Anche nella Piazza dell'ospedale si svolgeva a partire dal
1892 (l'anno della sua nascita) il mercato degli animali da
cortile e ne fu rilevata l'antigienicità.
Fu sottolineata anche la difficoltà dei mercanti a raggiungere
il paese alto che non offriva aree di parcheggio. Ma gli
insuesi non volevano arrendersi. Si riempirono di bancarelle
anche le adiacenze del paese alto: Borgo Valori, via
Donateschi, piazza del Comune, via Arturo Checchi, piazza
Montanelli. Gli insuesi non si rassegnavano a veder vuote, di
mercoledì, le loro piazze e piazzette e le loro vie.
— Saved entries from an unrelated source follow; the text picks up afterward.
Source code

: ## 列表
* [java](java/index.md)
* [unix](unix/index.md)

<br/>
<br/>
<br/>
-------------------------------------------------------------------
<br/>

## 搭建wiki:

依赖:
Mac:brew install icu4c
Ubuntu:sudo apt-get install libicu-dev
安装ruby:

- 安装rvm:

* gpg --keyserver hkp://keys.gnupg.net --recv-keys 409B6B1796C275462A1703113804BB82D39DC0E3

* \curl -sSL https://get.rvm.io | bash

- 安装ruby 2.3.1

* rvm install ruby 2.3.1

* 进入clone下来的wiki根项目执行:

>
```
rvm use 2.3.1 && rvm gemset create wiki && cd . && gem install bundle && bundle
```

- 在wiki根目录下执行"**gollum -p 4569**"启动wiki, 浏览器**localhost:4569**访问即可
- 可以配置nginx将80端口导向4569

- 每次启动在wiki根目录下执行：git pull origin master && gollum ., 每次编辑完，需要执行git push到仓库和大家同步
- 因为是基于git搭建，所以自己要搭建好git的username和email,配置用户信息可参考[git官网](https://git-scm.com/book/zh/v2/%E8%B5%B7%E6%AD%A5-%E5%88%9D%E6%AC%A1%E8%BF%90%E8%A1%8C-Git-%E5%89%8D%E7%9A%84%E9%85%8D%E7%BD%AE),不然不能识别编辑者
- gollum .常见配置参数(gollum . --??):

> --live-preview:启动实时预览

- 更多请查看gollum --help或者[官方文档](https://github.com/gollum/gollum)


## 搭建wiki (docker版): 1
Negli anni '70 anche gli insuesi si erano motorizzati per
raggiungere le fabbriche. Il mercoledì non era agevole nemmeno
per loro farsi posto tra le bancarelle e gli acquirenti.
Capirono finalmente che la presenza del mercato nel paese alto
era diventata improponibile.
Quando il 29 maggio 1976 il sindaco Mario Corona, con un
manifesto, rese noto che il mercato settimanale sarebbe stato
spostato in toto in Piazza XX Settembre nessuno protestò.